Die Klägerin trägt die Kosten des Rechtsstreits.

Gründe

I.
Die Beklagte ist eingetragene Inhaberin des am 19. März 1996 angemeldeten deutschen Patents 196 10 840, dessen Erteilung am 13. April 2000 veröffentlicht worden ist. Es trägt die Bezeichnung „Verfahren zum Laden von elektronischen Spielen auf ein mobiles Kommunikationsendgerät eines Mobil-Kommunikationsnetzes“.

Mit ihrer am 7. Juni 2010 bei Gericht eingegangenen Nichtigkeitsklage begehrte die Klägerin die Nichtigerklärung des Streitpatents in vollem Umfang nach § 21 Abs. 1 Nr. 1, 2 und 4 PatG. Die Klage wurde der Beklagten mit gerichtlicher Verfügung vom 19. Juli 2010 übermittelt. Mit Schriftsatz vom 20. August 2010, bei Gericht eingegangen am selben Tage, erklärte die Beklagte, dass sie der Klage nicht widerspreche. Mit Schreiben vom gleichen Tage habe sie gegenüber dem Deutschen Patent- und Markenamt auf das Streitpatent verzichtet. Gegenüber der Klägerin erklärte sie, auf alle Ansprüche aus dem Streitpatent auch mit Wirkung für die Vergangenheit zu verzichten.
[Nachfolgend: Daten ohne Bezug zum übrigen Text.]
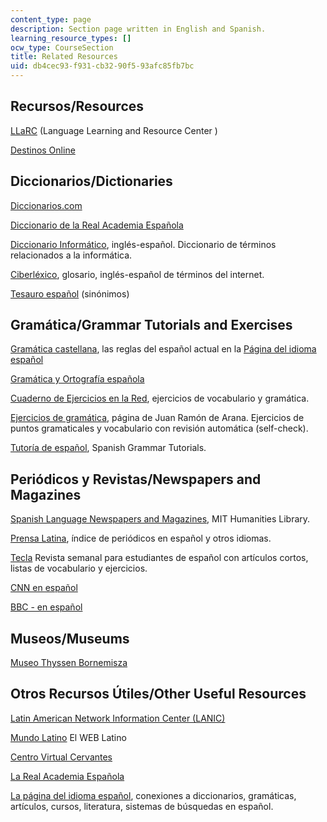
 ```yaml
---
content_type: page
description: Section page written in English and Spanish.
learning_resource_types: []
ocw_type: CourseSection
title: Related Resources
uid: db4cec93-f931-cb32-90f5-93afc85fb7bc
---
```


Recursos/Resources
------------------

[LLaRC](https://languages.mit.edu/) (Language Learning and Resource Center )

[Destinos Online](https://www.learner.org/series/destinos-an-introduction-to-spanish/)

Diccionarios/Dictionaries
-------------------------

[Diccionarios.com](http://www.diccionarios.com/)

[Diccionario de la Real Academia Española](http://lema.rae.es/drae/) 

[Diccionario Informático](http://www.sitiosargentina.com.ar/categorias/internet/diccionarios.htm), inglés-español. Diccionario de términos relacionados a la informática.

[Ciberléxico](http://www.telefonica.com/en/home/jsp/home.jsp), glosario, inglés-español de términos del internet.

[Tesauro español](http://www.lenguaje.com/herramientas/tesauro/default.htm) (sinónimos)

Gramática/Grammar Tutorials and Exercises
-----------------------------------------

[Gramática castellana](http://www.el-castellano.com/gramatic.html), las reglas del español actual en la [Página del idioma español](http://www.el-castellano.com/index.html)

[Gramática y Ortografía española](http://www.indiana.edu/~call/lengua.html)

[Cuaderno de Ejercicios en la Red](http://www.trentu.ca/academic/modernlanguages/spanish/masarriba/), ejercicios de vocabulario y gramática.

[Ejercicios de gramática](http://mld.ursinus.edu/~jarana/Ejercicios/), página de Juan Ramón de Arana. Ejercicios de puntos gramaticales y vocabulario con revisión automática (self-check).

[Tutoría de español](http://www.studyspanish.com/tutorial.htm), Spanish Grammar Tutorials.

Periódicos y Revistas/Newspapers and Magazines
----------------------------------------------

[Spanish Language Newspapers and Magazines](http://libguides.mit.edu/content.php?pid=146063&sid=1247903), MIT Humanities Library.

[Prensa Latina](https://m.prensa-latina.cu/), índice de periódicos en español y otros idiomas.

[Tecla](http://www.mec.es/exterior/uk/es/tecla/pruebatecla.shtml) Revista semanal para estudiantes de español con artículos cortos, listas de vocabulario y ejercicios.

[CNN en español](http://cnnenespanol.com/)

[BBC - en español](http://www.bbc.co.uk/spanish/index.shtml)

Museos/Museums
--------------

[Museo Thyssen Bornemisza](http://es.wikipedia.org/wiki/Museo_Thyssen-Bornemisza)

Otros Recursos Útiles/Other Useful Resources
--------------------------------------------

[Latin American Network Information Center (LANIC)](http://lanic.utexas.edu/las.html)

[Mundo Latino](http://www.mundolatino.org/) El WEB Latino

[Centro Virtual Cervantes](http://cvc.cervantes.es/portada.htm)

[La Real Academia Española](http://www.rae.es/)

[La página del idioma español](http://www.el-castellano.com/index.html), conexiones a diccionarios, gramáticas, artículos, cursos, literatura, sistemas de búsquedas en español.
Darauf hat die Klägerin den Rechtstreit in der Hauptsache für erledigt erklärt. Die Beklagte hat sich dieser Erklärung angeschlossen. Die Parteien beantragen nunmehr, jeweils dem Gegner die Kosten des Verfahrens aufzuerlegen.

Die Klägerin trägt hierzu vor, die Verzichtserklärung der Beklagten vom 20. August 2010 erfülle nicht die Voraussetzung eines sofortigen Anerkenntnisses. Soweit diese behaupte, die gerichtliche Verfügung vom 19. Juli 2010 erst am 22. Juli 2010 erhalten zu haben, werde dies bestritten. Zudem habe die Beklagte Veranlassung zur Erhebung der Klage i. S. v. § 93 ZPO gegeben, indem sie die Klägerin nicht über die erfolgte Nichtigerklärung des Streitpatents durch ein Urteil des Bundespatentgerichts informiert habe, wozu sie jedoch nach Treu und Glauben und unter Berücksichtigung der Interessen der Klägerin verpflichtet gewesen wäre. Das Verhalten der Beklagten könne aus Sicht einer vernünftigen Partei nur dahingehend ausgelegt werden, dass sie von vornherein beabsichtigt habe, das Streitpatent in jedem Falle zu verteidigen, so dass es für die Klägerin nicht zumutbar gewesen sei, vor der Klageerhebung eine Verzichtsaufforderung auszusprechen.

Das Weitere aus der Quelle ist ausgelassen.